> INSTRUCTIONS TO FOLLOW
Take the line containing "Four situations are" as the first and the last line of the records below as the end, and please set down only what lies between them exactly, both ends included.

> RECORDS FOR THE TASK
* * *

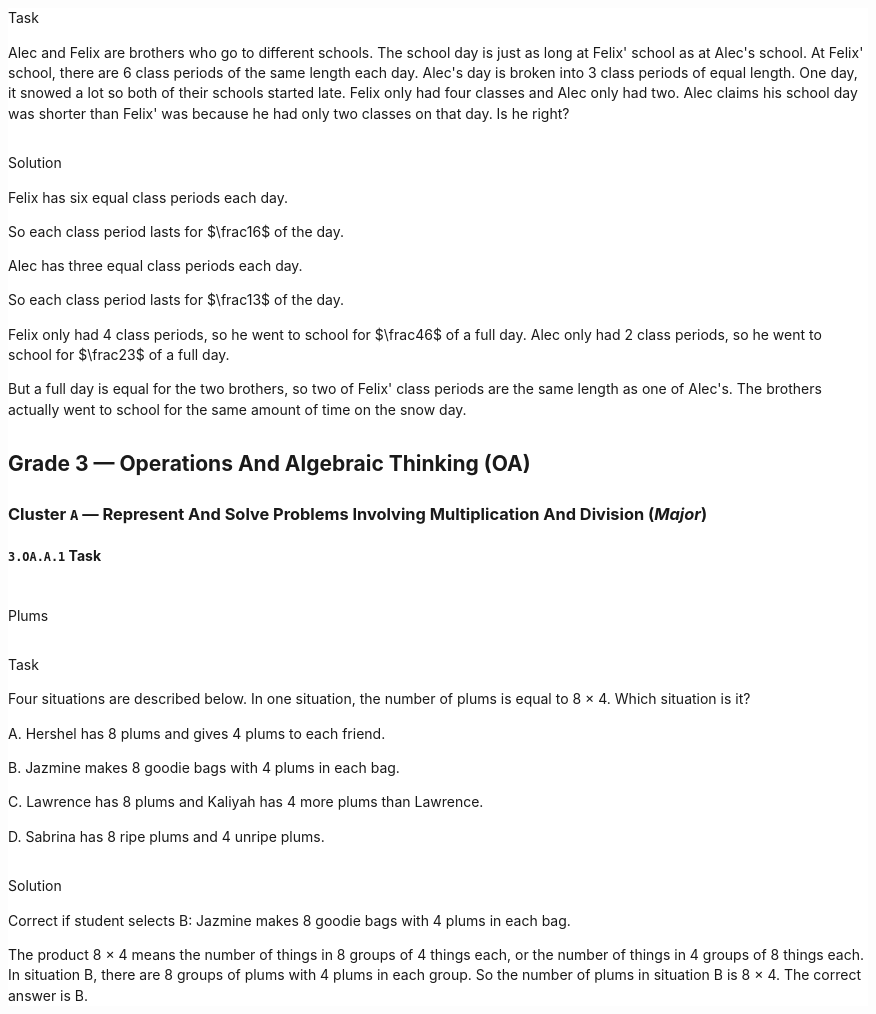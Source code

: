 ##
Task

Alec and Felix are brothers who go to different schools. The school day is just as long at Felix' school as at Alec's school. At Felix' school, there are 6 class periods of the same length each day. Alec's day is broken into 3 class periods of equal length. One day, it snowed a lot so both of their schools started late. Felix only had four classes and Alec only had two. Alec claims his school day was shorter than Felix' was because he had only two classes on that day. Is he right?

##
Solution

Felix has six equal class periods each day.

So each class period lasts for $\frac16$ of the day.

Alec has three equal class periods each day.

So each class period lasts for $\frac13$ of the day.

Felix only had 4 class periods, so he went to school for $\frac46$ of a full day. Alec only had 2 class periods, so he went to school for $\frac23$ of a full day.

But a full day is equal for the two brothers, so two of Felix' class periods are the same length as one of Alec's. The brothers actually went to school for the same amount of time on the snow day.



## Grade 3 — Operations And Algebraic Thinking (OA)

### Cluster `A` — Represent And Solve Problems Involving Multiplication And Division (*Major*)

#### `3.OA.A.1` Task

#
Plums

##
Task

Four situations are described below. In one situation, the number of plums is equal to 8 × 4. Which situation is it?

A. Hershel has 8 plums and gives 4 plums to each friend.

B. Jazmine makes 8 goodie bags with 4 plums in each bag.

C. Lawrence has 8 plums and Kaliyah has 4 more plums than Lawrence.

D. Sabrina has 8 ripe plums and 4 unripe plums.

##
Solution

Correct if student selects B: Jazmine makes 8 goodie bags with 4 plums in each bag.

The product 8 × 4 means the number of things in 8 groups of 4 things each, or the number of things in 4 groups of 8 things each. In situation B, there are 8 groups of plums with 4 plums in each group. So the number of plums in situation B is 8 × 4. The correct answer is B.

* * *

> SOLUTION TO THE EXERCISE
Four situations are described below. In one situation, the number of plums is equal to 8 × 4. Which situation is it?

A. Hershel has 8 plums and gives 4 plums to each friend.

B. Jazmine makes 8 goodie bags with 4 plums in each bag.

C. Lawrence has 8 plums and Kaliyah has 4 more plums than Lawrence.

D. Sabrina has 8 ripe plums and 4 unripe plums.

##
Solution

Correct if student selects B: Jazmine makes 8 goodie bags with 4 plums in each bag.

The product 8 × 4 means the number of things in 8 groups of 4 things each, or the number of things in 4 groups of 8 things each. In situation B, there are 8 groups of plums with 4 plums in each group. So the number of plums in situation B is 8 × 4. The correct answer is B.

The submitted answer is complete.